Paulo Henrique Silva
17/06/2019 às 10:58.
Atualizado em 05/09/2021 às 19:08
 (Lucas Prates)

(Lucas Prates)

 A televisão está ligada no Canal Brasil para assistir à premiação do Festival de Gramado, um dos principais dedicados ao cinema brasileiro. Alguns minutos depois, Fernanda Vianna ouve o próprio nome como ganhadora do troféu de melhor atriz, por “O que se Move”, dirigido por Caetano Gotardo.
“Estava deitada e aquilo abriu um buraco na minha cabeça. Saí pulando de alegria. Não acreditava”, registra Fernanda. 

Sete anos depois de ganhar um dos prêmios mais importantes da carreira, a atriz continua ligada à mesma família: o Galpão. A entrada num dos mais importantes grupos teatrais do Brasil, em 1995, abriu novo campo de trabalho, após começar na dança, por influência do tio Klauss Vianna. “Foi como um pulo no abismo”, registra a atriz, lembrando o quanto transpirava nos ensaios de “Romeu e Julieta”.
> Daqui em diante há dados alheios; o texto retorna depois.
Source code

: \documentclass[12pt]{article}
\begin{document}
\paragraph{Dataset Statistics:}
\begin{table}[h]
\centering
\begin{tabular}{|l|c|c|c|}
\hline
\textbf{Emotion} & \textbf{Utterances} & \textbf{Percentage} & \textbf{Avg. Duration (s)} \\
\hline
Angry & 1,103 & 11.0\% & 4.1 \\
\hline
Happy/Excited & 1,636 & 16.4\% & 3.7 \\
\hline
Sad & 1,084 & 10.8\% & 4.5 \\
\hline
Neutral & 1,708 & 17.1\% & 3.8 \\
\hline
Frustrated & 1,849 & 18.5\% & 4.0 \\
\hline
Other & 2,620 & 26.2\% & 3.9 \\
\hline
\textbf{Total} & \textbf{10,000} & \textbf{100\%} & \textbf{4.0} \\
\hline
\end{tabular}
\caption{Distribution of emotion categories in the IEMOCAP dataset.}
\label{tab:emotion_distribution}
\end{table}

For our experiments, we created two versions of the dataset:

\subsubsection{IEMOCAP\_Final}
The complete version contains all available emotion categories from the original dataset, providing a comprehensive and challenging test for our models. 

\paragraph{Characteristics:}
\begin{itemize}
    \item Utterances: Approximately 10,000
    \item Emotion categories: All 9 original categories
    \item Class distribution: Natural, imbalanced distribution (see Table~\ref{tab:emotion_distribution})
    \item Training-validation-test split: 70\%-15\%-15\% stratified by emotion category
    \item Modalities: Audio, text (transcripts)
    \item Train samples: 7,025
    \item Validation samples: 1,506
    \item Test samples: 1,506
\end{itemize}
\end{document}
Além das peças da companhia, divide o tempo com filmes e novelas e dirigiu a peça infantil “Berenice e Soriano”. De Santos (SP), onde apresentou “De Tempos Somos”, ela adiantou à reportagem do Hoje em Dia sobre a mudança de planos do Galpão motivada pelos cortes de recursos públicos direcionados à cultura. ]“O ponto de partida será um trabalho de menor estrutura, com menos pessoas”.
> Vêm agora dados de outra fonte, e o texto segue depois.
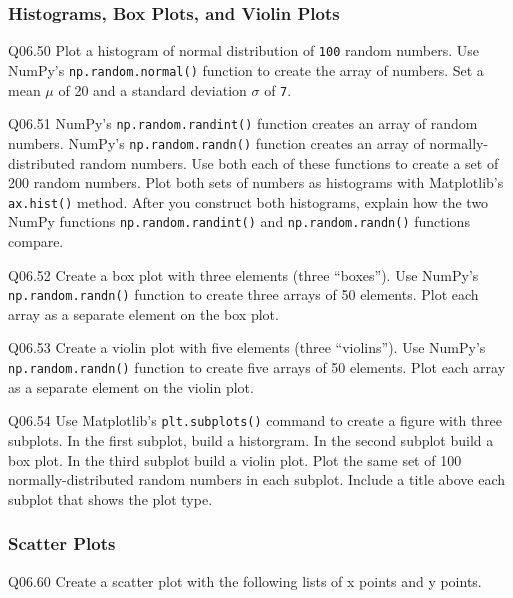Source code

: \documentclass{book}
\begin{document}
    




    
        \subsubsection{Histograms, Box Plots, and Violin
Plots}\label{histograms-box-plots-and-violin-plots}

Q06.50 Plot a histogram of normal distribution of \lstinline!100! random
numbers. Use NumPy's \lstinline!np.random.normal()! function to create
the array of numbers. Set a mean \(\mu\) of 20 and a standard deviation
\(\sigma\) of \lstinline!7!.

Q06.51 NumPy's \lstinline!np.random.randint()! function creates an array
of random numbers. NumPy's \lstinline!np.random.randn()! function
creates an array of normally-distributed random numbers. Use both each
of these functions to create a set of 200 random numbers. Plot both sets
of numbers as histograms with Matplotlib's \lstinline!ax.hist()! method.
After you construct both histograms, explain how the two NumPy functions
\lstinline!np.random.randint()! and \lstinline!np.random.randn()!
functions compare.

Q06.52 Create a box plot with three elements (three ``boxes''). Use
NumPy's \lstinline!np.random.randn()! function to create three arrays of
50 elements. Plot each array as a separate element on the box plot.

Q06.53 Create a violin plot with five elements (three ``violins''). Use
NumPy's \lstinline!np.random.randn()! function to create five arrays of
50 elements. Plot each array as a separate element on the violin plot.

Q06.54 Use Matplotlib's \lstinline!plt.subplots()! command to create a
figure with three subplots. In the first subplot, build a historgram. In
the second subplot build a box plot. In the third subplot build a violin
plot. Plot the same set of 100 normally-distributed random numbers in
each subplot. Include a title above each subplot that shows the plot
type.
    




    
        \subsubsection{Scatter Plots}\label{scatter-plots}

Q06.60 Create a scatter plot with the following lists of x points and y
points.
\end{document}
Você começou fazendo dança muito cedo, passando por grupos importantes de Belo Horizonte. A dança, de alguma forma, foi importante para o seu desenvolvimento como atriz?
Comecei dançando por causa do meu tio, Klauss Vianna, que me colocou no (grupo) Transforma aos oito anos. Ele era o professor da escola e pediu para a minha mãe me colocar. Era uma escola de arte e não apenas de balé ou dança contemporânea. Lá fiz curso de teatro e de palhaço e íamos muito a festivais. Aos 16, eu me profissionalizei como bailarina, fazendo o meu primeiro espetáculo no grupo sob direção de Dudude Hermann. Uma experiência que foi muito importante para mim. Essa coisa de ser artista, de ser atriz, começou ali.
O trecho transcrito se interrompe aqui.